Glossary
Speech-to-Text (ASR)
The technology that transcribes spoken audio into text in real time — also called automatic speech recognition (ASR). One of the three core layers of voice AI.
Speech-to-text (STT/ASR) converts the caller’s audio stream into text that the language model can process. Modern STT (Deepgram, OpenAI Whisper, Google Speech-to-Text, Azure Speech, ElevenLabs Scribe) operates in streaming mode (transcribing as the caller speaks rather than after they finish), handles 30+ languages, and achieves 95%+ accuracy on clear phone-quality audio — with degradation on noisy lines, heavy accents, or specialized vocabulary. STT quality is the single most underrated determinant of overall AI voice agent performance: if the agent mishears the caller, every downstream layer fails.
Why it matters
- STT accuracy directly drives intent classification accuracy — bad transcription = bad responses.
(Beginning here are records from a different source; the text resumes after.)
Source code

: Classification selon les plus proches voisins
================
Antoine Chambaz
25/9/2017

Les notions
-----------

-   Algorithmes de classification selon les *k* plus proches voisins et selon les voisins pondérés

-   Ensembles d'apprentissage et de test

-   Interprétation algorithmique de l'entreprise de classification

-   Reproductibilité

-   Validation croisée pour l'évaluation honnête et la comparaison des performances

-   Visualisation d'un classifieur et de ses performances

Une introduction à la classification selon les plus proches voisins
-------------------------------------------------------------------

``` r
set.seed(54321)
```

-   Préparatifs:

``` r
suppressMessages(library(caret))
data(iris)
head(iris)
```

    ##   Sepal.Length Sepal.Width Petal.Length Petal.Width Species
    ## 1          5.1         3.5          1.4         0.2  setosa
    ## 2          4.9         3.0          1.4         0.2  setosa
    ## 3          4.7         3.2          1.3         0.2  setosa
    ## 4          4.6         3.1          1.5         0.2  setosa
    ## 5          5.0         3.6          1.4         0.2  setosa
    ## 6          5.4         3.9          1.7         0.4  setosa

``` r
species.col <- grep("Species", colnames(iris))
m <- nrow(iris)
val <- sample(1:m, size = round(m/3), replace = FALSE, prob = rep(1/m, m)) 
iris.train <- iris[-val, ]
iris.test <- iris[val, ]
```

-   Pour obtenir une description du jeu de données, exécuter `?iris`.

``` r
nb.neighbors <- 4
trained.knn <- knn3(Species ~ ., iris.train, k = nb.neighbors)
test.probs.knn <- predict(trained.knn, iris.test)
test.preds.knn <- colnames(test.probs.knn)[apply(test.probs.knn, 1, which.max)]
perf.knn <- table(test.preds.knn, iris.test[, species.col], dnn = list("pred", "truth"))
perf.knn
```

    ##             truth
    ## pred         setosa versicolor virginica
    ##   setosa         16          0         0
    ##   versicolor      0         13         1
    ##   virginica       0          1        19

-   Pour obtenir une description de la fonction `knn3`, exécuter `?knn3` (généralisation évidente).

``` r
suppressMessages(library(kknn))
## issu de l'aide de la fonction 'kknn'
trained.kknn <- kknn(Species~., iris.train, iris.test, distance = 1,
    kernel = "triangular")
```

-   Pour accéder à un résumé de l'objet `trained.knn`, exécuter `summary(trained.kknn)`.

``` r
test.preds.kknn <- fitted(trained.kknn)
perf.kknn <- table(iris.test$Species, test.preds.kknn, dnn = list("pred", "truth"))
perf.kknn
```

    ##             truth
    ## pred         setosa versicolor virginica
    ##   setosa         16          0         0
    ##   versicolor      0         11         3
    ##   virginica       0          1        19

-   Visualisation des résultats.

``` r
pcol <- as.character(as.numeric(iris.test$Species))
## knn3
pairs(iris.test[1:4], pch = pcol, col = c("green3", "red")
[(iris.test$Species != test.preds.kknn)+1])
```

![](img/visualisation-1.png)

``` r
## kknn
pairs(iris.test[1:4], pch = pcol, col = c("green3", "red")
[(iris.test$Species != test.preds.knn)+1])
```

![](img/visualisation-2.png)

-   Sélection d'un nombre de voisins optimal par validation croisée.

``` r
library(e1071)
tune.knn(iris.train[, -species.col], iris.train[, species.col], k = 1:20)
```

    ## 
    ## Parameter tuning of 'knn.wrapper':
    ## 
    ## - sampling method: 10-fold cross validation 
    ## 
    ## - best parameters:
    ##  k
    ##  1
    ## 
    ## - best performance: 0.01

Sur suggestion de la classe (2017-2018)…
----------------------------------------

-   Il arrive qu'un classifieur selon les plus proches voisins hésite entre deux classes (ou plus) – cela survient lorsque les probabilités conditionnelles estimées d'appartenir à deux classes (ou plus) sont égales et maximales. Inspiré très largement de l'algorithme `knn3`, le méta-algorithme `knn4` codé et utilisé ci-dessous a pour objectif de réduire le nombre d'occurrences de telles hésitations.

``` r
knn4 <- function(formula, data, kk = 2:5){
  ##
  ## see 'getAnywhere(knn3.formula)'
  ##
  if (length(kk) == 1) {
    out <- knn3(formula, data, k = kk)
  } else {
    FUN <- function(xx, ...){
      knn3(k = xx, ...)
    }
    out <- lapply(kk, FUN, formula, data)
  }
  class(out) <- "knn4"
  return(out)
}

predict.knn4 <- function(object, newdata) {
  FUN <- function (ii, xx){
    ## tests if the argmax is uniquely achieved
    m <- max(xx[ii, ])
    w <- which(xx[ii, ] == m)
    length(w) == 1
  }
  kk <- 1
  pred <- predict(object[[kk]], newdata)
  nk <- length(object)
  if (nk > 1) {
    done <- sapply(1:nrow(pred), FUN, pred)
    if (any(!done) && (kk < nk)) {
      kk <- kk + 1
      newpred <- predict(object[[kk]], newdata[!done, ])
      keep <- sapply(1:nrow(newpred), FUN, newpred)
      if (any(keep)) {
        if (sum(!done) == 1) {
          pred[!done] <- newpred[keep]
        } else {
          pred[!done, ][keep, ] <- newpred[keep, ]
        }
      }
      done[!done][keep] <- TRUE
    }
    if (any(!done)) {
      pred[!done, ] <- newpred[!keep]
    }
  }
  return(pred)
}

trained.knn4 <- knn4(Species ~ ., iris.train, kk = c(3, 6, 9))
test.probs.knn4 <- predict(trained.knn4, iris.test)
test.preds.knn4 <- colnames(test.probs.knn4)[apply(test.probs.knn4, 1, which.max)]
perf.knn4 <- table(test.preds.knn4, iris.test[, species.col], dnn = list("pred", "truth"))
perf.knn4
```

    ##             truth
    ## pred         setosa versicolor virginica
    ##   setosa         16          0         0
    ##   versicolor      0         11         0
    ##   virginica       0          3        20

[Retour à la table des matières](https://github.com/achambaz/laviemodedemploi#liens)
- Streaming STT enables sub-second response latency vs batch-mode delays.
- Multi-language STT is the foundation of multilingual call handling.
- Domain-specific vocabulary (medical terms, legal terminology, brand names) often requires STT customization.
- Phone-line audio (8 kHz) is harder than studio audio (16+ kHz) — pick STT providers that optimize for telephony.